[Data excerpts]
====================

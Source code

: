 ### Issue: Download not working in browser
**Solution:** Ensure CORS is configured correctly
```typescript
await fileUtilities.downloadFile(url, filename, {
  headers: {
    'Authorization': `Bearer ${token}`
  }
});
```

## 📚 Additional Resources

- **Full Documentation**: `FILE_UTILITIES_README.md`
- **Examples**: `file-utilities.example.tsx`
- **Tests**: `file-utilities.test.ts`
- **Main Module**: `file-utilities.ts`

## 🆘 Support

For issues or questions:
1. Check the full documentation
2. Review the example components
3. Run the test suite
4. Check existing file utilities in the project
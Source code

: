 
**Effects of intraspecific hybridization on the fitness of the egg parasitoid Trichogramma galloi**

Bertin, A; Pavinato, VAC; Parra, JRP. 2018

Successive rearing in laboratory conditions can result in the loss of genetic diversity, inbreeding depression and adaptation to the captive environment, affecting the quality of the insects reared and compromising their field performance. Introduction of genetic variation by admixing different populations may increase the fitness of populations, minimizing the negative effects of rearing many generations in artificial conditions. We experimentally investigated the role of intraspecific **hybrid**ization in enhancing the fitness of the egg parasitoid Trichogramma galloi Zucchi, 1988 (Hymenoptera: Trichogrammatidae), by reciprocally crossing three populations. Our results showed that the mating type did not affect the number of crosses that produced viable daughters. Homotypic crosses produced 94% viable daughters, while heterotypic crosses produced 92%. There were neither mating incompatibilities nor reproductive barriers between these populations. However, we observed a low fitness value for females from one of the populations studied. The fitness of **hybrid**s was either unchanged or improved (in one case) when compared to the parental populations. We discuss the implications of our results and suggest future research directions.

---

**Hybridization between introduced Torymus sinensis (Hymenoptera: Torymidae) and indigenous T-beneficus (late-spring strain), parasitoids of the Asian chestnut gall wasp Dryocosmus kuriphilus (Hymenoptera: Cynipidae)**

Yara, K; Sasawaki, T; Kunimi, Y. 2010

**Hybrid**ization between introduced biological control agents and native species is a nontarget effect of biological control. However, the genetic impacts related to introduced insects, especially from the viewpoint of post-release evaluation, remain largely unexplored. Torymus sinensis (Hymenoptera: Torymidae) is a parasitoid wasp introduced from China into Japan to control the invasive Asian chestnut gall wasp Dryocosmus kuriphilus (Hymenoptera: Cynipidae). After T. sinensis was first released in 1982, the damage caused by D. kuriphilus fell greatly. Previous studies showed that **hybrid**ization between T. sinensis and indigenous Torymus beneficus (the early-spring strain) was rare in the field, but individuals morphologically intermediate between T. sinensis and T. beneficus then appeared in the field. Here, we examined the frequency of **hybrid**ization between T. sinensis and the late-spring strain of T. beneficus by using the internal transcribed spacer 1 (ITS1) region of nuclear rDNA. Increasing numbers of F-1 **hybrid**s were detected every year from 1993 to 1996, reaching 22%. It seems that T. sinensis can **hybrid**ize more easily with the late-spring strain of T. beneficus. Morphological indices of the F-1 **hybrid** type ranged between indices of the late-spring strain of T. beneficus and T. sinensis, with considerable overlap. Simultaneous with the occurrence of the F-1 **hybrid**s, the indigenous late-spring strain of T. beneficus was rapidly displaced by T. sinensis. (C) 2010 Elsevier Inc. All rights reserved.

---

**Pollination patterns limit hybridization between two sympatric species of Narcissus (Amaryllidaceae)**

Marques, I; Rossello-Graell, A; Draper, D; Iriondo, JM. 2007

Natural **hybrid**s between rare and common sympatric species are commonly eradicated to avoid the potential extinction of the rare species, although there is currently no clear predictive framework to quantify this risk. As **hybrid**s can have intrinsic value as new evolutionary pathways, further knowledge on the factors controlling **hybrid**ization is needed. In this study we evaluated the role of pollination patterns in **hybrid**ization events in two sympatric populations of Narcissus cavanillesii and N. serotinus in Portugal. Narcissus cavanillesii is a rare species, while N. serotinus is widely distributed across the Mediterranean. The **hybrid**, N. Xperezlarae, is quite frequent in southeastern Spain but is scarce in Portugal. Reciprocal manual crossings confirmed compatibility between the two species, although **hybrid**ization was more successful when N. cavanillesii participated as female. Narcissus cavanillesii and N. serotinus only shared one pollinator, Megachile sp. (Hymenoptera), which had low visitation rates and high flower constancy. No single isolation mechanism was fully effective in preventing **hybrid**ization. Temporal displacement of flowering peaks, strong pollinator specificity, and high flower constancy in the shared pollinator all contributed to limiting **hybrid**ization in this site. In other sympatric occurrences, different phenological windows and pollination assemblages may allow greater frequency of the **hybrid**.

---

====================

▶ _TASK DETAILS_:
Reproduce the data exactly. All of it is needed.

▶ _EXERCISE RESPONSE_:
Source code

: ### Issue: Download not working in browser
**Solution:** Ensure CORS is configured correctly
```typescript
await fileUtilities.downloadFile(url, filename, {
  headers: {
    'Authorization': `Bearer ${token}`
  }
});
```

## 📚 Additional Resources

- **Full Documentation**: `FILE_UTILITIES_README.md`
- **Examples**: `file-utilities.example.tsx`
- **Tests**: `file-utilities.test.ts`
- **Main Module**: `file-utilities.ts`

## 🆘 Support

For issues or questions:
1. Check the full documentation
2. Review the example components
3. Run the test suite
4. Check existing file utilities in the project
Source code

: 
**Effects of intraspecific hybridization on the fitness of the egg parasitoid Trichogramma galloi**

Bertin, A; Pavinato, VAC; Parra, JRP. 2018

Successive rearing in laboratory conditions can result in the loss of genetic diversity, inbreeding depression and adaptation to the captive environment, affecting the quality of the insects reared and compromising their field performance. Introduction of genetic variation by admixing different populations may increase the fitness of populations, minimizing the negative effects of rearing many generations in artificial conditions. We experimentally investigated the role of intraspecific **hybrid**ization in enhancing the fitness of the egg parasitoid Trichogramma galloi Zucchi, 1988 (Hymenoptera: Trichogrammatidae), by reciprocally crossing three populations. Our results showed that the mating type did not affect the number of crosses that produced viable daughters. Homotypic crosses produced 94% viable daughters, while heterotypic crosses produced 92%. There were neither mating incompatibilities nor reproductive barriers between these populations. However, we observed a low fitness value for females from one of the populations studied. The fitness of **hybrid**s was either unchanged or improved (in one case) when compared to the parental populations. We discuss the implications of our results and suggest future research directions.

---

**Hybridization between introduced Torymus sinensis (Hymenoptera: Torymidae) and indigenous T-beneficus (late-spring strain), parasitoids of the Asian chestnut gall wasp Dryocosmus kuriphilus (Hymenoptera: Cynipidae)**

Yara, K; Sasawaki, T; Kunimi, Y. 2010

**Hybrid**ization between introduced biological control agents and native species is a nontarget effect of biological control. However, the genetic impacts related to introduced insects, especially from the viewpoint of post-release evaluation, remain largely unexplored. Torymus sinensis (Hymenoptera: Torymidae) is a parasitoid wasp introduced from China into Japan to control the invasive Asian chestnut gall wasp Dryocosmus kuriphilus (Hymenoptera: Cynipidae). After T. sinensis was first released in 1982, the damage caused by D. kuriphilus fell greatly. Previous studies showed that **hybrid**ization between T. sinensis and indigenous Torymus beneficus (the early-spring strain) was rare in the field, but individuals morphologically intermediate between T. sinensis and T. beneficus then appeared in the field. Here, we examined the frequency of **hybrid**ization between T. sinensis and the late-spring strain of T. beneficus by using the internal transcribed spacer 1 (ITS1) region of nuclear rDNA. Increasing numbers of F-1 **hybrid**s were detected every year from 1993 to 1996, reaching 22%. It seems that T. sinensis can **hybrid**ize more easily with the late-spring strain of T. beneficus. Morphological indices of the F-1 **hybrid** type ranged between indices of the late-spring strain of T. beneficus and T. sinensis, with considerable overlap. Simultaneous with the occurrence of the F-1 **hybrid**s, the indigenous late-spring strain of T. beneficus was rapidly displaced by T. sinensis. (C) 2010 Elsevier Inc. All rights reserved.

---

**Pollination patterns limit hybridization between two sympatric species of Narcissus (Amaryllidaceae)**

Marques, I; Rossello-Graell, A; Draper, D; Iriondo, JM. 2007

Natural **hybrid**s between rare and common sympatric species are commonly eradicated to avoid the potential extinction of the rare species, although there is currently no clear predictive framework to quantify this risk. As **hybrid**s can have intrinsic value as new evolutionary pathways, further knowledge on the factors controlling **hybrid**ization is needed. In this study we evaluated the role of pollination patterns in **hybrid**ization events in two sympatric populations of Narcissus cavanillesii and N. serotinus in Portugal. Narcissus cavanillesii is a rare species, while N. serotinus is widely distributed across the Mediterranean. The **hybrid**, N. Xperezlarae, is quite frequent in southeastern Spain but is scarce in Portugal. Reciprocal manual crossings confirmed compatibility between the two species, although **hybrid**ization was more successful when N. cavanillesii participated as female. Narcissus cavanillesii and N. serotinus only shared one pollinator, Megachile sp. (Hymenoptera), which had low visitation rates and high flower constancy. No single isolation mechanism was fully effective in preventing **hybrid**ization. Temporal displacement of flowering peaks, strong pollinator specificity, and high flower constancy in the shared pollinator all contributed to limiting **hybrid**ization in this site. In other sympatric occurrences, different phenological windows and pollination assemblages may allow greater frequency of the **hybrid**.

---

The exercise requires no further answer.